Required action: Within the records below is a range that opens at the line with "<h2> ✅ Funcionalidades </h2>" and closes at the line with "## 📗 Cursor の概要（P2）". Return that range word for word, both ends included, and only that range.

Source data:
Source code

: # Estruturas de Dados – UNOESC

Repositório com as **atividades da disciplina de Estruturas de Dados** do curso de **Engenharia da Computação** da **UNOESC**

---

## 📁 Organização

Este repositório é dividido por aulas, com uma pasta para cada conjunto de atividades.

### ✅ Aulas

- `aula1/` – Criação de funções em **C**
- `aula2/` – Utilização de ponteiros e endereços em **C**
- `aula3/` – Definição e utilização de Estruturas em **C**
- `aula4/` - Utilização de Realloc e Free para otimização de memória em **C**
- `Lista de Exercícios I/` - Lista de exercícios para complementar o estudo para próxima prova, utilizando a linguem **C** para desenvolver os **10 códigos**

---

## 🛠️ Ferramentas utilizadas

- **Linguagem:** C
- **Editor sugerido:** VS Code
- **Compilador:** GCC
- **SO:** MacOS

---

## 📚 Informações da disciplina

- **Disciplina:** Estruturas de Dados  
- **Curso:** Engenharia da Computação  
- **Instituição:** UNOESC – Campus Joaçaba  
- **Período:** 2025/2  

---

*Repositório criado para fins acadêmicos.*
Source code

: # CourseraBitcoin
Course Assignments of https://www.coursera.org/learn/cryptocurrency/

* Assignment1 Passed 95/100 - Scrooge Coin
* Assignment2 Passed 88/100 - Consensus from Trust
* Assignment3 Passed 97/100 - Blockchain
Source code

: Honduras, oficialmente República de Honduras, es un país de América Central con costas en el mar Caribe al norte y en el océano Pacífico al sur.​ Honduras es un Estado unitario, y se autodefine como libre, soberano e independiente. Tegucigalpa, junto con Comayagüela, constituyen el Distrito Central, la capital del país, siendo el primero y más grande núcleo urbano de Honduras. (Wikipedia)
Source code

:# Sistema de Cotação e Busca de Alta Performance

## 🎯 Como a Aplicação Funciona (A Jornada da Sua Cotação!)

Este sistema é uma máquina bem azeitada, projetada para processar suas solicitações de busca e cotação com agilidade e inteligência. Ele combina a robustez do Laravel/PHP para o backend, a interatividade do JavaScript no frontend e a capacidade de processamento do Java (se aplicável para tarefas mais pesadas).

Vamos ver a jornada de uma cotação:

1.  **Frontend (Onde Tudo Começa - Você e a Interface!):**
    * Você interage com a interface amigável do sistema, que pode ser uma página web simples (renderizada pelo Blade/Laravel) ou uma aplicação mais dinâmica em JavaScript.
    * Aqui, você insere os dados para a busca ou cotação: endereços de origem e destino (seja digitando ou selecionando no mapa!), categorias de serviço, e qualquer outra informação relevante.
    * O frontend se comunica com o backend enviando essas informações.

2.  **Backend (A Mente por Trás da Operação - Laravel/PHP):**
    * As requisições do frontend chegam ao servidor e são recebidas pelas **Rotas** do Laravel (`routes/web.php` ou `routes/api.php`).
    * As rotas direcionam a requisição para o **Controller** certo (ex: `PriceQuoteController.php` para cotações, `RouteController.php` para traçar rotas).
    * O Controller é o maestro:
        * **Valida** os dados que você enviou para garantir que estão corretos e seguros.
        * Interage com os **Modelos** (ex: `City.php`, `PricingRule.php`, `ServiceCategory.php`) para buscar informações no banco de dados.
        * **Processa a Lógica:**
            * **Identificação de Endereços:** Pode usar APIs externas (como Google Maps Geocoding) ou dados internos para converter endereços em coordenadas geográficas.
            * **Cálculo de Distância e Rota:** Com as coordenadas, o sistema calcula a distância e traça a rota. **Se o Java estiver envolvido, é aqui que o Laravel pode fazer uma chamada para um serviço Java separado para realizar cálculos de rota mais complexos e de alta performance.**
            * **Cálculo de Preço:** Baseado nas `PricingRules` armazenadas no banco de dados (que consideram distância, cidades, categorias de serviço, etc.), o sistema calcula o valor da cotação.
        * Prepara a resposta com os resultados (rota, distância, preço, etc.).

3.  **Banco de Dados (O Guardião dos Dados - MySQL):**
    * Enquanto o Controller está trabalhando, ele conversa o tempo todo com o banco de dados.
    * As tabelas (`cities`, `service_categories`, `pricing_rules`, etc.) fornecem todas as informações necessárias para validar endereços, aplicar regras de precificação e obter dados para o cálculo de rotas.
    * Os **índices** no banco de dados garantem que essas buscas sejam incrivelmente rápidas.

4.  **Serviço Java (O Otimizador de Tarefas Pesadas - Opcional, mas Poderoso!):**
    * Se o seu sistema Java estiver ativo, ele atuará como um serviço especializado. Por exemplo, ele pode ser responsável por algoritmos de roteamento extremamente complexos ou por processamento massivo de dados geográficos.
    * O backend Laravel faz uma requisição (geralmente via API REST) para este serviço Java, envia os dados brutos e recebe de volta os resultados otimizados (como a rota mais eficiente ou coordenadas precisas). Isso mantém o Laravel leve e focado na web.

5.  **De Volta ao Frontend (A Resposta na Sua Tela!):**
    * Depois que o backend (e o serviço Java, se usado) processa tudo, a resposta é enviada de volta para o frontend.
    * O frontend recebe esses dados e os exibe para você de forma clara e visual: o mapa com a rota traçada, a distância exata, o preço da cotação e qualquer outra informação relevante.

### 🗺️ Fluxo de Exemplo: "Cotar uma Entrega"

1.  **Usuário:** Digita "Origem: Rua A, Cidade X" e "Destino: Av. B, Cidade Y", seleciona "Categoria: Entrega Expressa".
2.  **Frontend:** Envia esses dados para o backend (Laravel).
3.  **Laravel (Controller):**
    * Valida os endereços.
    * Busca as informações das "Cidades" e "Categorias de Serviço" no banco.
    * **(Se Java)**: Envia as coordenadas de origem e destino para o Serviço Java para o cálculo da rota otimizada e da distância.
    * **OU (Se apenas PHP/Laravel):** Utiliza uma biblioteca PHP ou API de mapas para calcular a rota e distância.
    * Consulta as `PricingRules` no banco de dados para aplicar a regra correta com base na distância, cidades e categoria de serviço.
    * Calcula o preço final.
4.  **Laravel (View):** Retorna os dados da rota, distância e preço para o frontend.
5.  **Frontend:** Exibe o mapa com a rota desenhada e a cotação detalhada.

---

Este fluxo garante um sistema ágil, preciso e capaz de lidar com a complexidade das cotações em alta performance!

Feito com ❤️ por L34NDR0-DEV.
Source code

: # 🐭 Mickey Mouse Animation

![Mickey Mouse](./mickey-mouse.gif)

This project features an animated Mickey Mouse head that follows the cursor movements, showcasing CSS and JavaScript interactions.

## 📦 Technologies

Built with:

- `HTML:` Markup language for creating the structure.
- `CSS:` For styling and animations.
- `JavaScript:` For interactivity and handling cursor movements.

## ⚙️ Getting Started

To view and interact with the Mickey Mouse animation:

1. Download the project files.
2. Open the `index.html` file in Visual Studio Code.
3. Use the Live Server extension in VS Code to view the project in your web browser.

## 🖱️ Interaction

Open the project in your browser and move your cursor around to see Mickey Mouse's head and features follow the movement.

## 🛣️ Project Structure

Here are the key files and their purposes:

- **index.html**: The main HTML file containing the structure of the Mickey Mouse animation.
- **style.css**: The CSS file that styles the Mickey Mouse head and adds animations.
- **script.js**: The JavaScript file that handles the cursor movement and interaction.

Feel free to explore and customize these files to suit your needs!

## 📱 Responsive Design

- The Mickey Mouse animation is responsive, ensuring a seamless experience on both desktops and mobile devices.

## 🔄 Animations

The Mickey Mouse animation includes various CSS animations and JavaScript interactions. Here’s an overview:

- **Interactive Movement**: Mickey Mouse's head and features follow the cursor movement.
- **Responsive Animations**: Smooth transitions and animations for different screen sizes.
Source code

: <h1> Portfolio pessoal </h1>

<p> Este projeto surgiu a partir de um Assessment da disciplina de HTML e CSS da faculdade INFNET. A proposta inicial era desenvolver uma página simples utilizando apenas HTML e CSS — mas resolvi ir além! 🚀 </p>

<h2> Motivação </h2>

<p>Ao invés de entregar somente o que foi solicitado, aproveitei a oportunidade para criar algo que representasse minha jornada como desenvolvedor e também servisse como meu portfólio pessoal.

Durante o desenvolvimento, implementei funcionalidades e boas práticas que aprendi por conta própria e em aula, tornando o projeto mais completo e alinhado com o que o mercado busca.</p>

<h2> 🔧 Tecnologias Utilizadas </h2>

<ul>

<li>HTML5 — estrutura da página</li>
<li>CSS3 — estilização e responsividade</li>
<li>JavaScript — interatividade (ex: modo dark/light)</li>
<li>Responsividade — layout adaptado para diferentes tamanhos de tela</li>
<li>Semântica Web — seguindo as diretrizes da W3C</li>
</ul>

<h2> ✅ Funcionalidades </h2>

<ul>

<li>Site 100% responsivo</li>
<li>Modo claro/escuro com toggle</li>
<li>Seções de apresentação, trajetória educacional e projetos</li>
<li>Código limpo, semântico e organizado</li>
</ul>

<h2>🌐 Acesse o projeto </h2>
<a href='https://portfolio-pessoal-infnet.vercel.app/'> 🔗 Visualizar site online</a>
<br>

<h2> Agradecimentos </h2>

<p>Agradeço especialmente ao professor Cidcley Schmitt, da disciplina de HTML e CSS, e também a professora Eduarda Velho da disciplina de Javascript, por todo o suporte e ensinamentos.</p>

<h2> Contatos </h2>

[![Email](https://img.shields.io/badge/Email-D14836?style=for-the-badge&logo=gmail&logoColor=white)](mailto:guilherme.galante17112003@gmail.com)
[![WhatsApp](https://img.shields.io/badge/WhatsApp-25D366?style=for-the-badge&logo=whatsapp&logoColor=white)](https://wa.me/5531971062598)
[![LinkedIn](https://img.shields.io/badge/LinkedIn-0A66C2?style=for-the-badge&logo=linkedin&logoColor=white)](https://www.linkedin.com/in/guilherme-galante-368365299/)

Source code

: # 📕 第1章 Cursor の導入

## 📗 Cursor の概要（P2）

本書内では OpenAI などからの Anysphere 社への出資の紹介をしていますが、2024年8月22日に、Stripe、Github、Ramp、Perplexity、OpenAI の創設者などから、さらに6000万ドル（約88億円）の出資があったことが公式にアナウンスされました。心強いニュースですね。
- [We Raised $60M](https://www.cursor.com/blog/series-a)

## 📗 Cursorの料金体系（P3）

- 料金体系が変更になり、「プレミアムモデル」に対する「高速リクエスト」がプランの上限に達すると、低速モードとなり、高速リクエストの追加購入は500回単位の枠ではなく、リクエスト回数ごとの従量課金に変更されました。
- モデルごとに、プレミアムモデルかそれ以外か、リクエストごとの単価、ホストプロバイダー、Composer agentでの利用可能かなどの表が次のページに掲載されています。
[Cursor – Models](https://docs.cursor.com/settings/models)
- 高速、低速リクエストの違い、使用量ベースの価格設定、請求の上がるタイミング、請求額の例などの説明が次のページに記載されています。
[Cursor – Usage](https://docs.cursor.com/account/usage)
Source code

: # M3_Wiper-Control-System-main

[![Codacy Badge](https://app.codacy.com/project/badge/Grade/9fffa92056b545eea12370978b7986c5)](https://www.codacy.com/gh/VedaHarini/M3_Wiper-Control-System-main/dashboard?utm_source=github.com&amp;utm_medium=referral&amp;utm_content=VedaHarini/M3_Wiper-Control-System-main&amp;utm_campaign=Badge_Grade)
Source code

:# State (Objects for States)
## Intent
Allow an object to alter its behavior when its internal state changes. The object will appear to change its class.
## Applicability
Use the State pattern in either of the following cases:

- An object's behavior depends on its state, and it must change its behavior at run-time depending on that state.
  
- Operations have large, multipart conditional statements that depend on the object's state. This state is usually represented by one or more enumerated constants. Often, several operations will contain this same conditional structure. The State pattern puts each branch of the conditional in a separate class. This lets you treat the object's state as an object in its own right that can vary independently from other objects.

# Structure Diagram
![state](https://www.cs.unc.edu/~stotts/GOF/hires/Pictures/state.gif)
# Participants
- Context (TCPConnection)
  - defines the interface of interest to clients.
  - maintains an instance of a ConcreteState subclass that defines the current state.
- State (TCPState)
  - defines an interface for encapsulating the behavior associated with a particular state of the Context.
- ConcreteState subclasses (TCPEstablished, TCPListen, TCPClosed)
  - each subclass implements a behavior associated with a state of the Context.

Response area:
<h2> ✅ Funcionalidades </h2>

<ul>

<li>Site 100% responsivo</li>
<li>Modo claro/escuro com toggle</li>
<li>Seções de apresentação, trajetória educacional e projetos</li>
<li>Código limpo, semântico e organizado</li>
</ul>

<h2>🌐 Acesse o projeto </h2>
<a href='https://portfolio-pessoal-infnet.vercel.app/'> 🔗 Visualizar site online</a>
<br>

<h2> Agradecimentos </h2>

<p>Agradeço especialmente ao professor Cidcley Schmitt, da disciplina de HTML e CSS, e também a professora Eduarda Velho da disciplina de Javascript, por todo o suporte e ensinamentos.</p>

<h2> Contatos </h2>

[![Email](https://img.shields.io/badge/Email-D14836?style=for-the-badge&logo=gmail&logoColor=white)](mailto:guilherme.galante17112003@gmail.com)
[![WhatsApp](https://img.shields.io/badge/WhatsApp-25D366?style=for-the-badge&logo=whatsapp&logoColor=white)](https://wa.me/5531971062598)
[![LinkedIn](https://img.shields.io/badge/LinkedIn-0A66C2?style=for-the-badge&logo=linkedin&logoColor=white)](https://www.linkedin.com/in/guilherme-galante-368365299/)

Source code

: # 📕 第1章 Cursor の導入

## 📗 Cursor の概要（P2）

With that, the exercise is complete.